La frase es ya un clásico de la homofobia estrepitosa: “Tengo muchísimos amigos homosexuales, no tengo nada en contra de ellos”. No falla: cada vez que algún político, algún profesional destacado, algún intelectual mohoso o en horas bajas, alguna celebridad errática o algún famosillo de medio pelo o decididamente costroso suelta, de palabra o por escrito, algún rebuzno homófobo y se organiza el pertinente tiberio, el asno en cuestión acaba mostrándose en público convenientemente compungido y asegura que tiene millones de amigos homosexuales y encantadores y que él o ella siempre los han querido y los ha respetado un montón.

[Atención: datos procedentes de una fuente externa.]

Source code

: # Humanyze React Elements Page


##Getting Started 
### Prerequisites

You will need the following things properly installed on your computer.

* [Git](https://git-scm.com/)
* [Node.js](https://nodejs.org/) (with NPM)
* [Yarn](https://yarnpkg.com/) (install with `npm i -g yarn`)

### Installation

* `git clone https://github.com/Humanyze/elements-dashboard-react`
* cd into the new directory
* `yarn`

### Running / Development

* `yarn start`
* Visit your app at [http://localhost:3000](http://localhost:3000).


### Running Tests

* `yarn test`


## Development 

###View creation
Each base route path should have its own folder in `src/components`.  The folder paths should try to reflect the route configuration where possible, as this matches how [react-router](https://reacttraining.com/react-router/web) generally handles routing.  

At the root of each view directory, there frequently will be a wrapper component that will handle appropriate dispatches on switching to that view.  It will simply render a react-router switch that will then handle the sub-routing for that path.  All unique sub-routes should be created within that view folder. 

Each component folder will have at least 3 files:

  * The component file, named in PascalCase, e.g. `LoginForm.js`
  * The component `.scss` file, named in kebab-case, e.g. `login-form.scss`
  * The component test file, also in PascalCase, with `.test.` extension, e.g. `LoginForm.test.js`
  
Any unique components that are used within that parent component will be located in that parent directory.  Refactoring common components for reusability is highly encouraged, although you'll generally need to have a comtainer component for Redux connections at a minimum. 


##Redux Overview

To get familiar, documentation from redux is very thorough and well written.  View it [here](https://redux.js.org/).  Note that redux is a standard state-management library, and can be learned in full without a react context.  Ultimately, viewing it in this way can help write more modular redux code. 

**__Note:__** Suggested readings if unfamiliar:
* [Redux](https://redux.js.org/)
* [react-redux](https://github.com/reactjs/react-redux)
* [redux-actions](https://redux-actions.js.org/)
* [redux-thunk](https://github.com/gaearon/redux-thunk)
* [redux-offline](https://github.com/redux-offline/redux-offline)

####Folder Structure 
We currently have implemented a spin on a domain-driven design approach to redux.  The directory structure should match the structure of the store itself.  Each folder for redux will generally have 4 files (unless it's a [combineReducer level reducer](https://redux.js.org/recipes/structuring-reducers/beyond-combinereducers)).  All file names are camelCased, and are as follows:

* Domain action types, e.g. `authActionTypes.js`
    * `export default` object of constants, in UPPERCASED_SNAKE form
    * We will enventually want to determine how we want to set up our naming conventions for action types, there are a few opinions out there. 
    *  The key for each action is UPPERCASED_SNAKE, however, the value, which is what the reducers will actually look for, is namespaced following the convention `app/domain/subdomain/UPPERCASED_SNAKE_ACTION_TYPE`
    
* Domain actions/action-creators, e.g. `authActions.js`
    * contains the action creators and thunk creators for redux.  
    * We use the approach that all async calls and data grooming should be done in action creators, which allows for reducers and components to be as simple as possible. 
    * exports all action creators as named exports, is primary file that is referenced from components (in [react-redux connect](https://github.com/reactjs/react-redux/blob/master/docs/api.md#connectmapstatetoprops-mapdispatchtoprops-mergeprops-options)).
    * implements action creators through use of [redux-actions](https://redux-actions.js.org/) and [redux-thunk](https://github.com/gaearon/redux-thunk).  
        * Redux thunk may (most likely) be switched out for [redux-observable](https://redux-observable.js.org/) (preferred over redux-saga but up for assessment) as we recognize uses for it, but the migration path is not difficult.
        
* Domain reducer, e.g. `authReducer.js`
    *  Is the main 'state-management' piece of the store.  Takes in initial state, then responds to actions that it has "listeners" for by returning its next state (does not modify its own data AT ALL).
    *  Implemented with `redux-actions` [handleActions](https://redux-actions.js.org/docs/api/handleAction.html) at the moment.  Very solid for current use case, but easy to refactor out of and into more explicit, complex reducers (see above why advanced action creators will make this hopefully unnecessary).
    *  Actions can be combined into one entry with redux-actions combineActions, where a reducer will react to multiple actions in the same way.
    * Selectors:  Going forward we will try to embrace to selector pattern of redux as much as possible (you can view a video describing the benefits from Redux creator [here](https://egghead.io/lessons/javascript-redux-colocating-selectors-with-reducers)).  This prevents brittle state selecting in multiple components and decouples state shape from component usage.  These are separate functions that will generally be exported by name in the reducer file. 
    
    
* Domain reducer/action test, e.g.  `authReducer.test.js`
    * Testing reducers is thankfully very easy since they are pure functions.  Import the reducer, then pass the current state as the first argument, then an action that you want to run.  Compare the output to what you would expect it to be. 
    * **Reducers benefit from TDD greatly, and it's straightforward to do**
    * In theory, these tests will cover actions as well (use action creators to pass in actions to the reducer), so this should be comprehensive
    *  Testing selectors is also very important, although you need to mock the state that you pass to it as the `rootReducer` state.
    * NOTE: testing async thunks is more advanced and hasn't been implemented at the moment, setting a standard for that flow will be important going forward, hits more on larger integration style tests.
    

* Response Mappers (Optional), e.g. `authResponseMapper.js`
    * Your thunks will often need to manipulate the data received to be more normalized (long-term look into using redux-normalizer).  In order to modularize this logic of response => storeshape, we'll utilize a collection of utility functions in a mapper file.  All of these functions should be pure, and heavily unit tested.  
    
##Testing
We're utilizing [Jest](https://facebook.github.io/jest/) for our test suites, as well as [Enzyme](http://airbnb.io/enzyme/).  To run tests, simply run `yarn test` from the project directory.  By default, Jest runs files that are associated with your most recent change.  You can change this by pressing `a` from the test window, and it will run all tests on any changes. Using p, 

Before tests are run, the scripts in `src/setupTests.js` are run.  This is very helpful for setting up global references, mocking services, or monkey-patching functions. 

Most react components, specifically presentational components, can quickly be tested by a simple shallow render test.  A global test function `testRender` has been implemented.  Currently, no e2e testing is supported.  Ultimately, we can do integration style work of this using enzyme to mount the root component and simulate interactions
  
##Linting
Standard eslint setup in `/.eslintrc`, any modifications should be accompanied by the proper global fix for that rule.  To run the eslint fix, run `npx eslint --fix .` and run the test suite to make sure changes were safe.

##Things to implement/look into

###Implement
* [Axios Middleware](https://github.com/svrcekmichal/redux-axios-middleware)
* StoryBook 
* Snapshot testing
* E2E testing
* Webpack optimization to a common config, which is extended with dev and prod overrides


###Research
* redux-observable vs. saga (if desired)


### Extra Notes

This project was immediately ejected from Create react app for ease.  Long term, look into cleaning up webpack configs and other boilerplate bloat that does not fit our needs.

Los últimos, que yo sepa, han sido esos dos Chunguitos en ese reality de Telecinco que se llama Gran Hermano VIP y que no voy a calificar porque no lo he visto.
La verdad es que a mí me da igual lo que digan los Chunguitos sobre los homosexuales o sobre las eminencias en física cuántica, por citar una disciplina científica que Karmele Marchante siempre pone, con gran pertinencia, como ejemplo de lo indescifrable. A mí lo que empieza a resultarme de veras inquietante es estar rodeado, sin saberlo, de amigos homófobos. Es cierto que a los amigos de verdad se les perdona prácticamente todo, pero al menos conviene saber de qué pie cojean. Desde luego, si yo fuera amigo de los Chunguitos, ahora estaría hecho polvo. Porque a los amigos gays, a las amigas lesbianas, a los amigos y amigas bisexuales y transexuales y bisexuales de esos Chunguitos más les vale no engañarse: esos Chunguitos les harán muchas cucamonas y echarán mano de ellos cada vez que los necesiten, pero, en el fondo –y por lo visto y oído, no tan en el fondo–, los desprecian.
El caso es que ahora mismo yo no sé si le perdonaría a algún amigo o amiga que dijera de pronto, en un arrebato de desvarío o de hiriente franqueza, lindezas como las que han vomitado los Chunguitos. No sé si les perdonaría, aunque se apresuraran a jurarme que no quisieron ofenderme, que yo soy diferente y que me siguen queriendo igual. Yo creo en el afecto y el respeto y la sinceridad y la generosidad de mis amigos, y no me refiero solo a mis amigos heterosexuales, porque conviene recordar aquí que la homofobia interiorizada de muchos homosexuales puede ser, en un momento dado, más ofensiva y más dañina y más soez que la que demuestran algunos heterosexuales virulentos. Pero yo no solo quiero amigos que me quieran, quiero amigos y amigas que no piensen –aunque tal vez nunca lo digan–, que no sientan –aunque se cuiden mucho de decirlo– que yo soy peor que ellos –más tonto, más sucio, más peligroso, menos de fiar– por el mero hecho de ser gay, o por no ser el gay que ellos consideren ‘respetable’. Que no se les escape –ay, sin querer– ninguna de esas ofensas en un momento de descontrol.
A lo mejor mis amigos me retiran sin contemplaciones la palabra después de todo lo que estoy diciendo. Porque un amigo de verdad no duda de sus amigos, está dispuesto siempre a disculpar sus equivocaciones, sabe no echar cuenta de comentarios y actitudes que delatan prejuicios y menosprecios aletargados, admite e incluso comparte bromas que se les afearían, con mejor o peor talente, a otros. Pero si yo fuera amigo de los Chunguitos, ¿lo seguiría siendo después de lo que han dicho de mí, después de lo que han dicho de todos y cada uno de nosotros?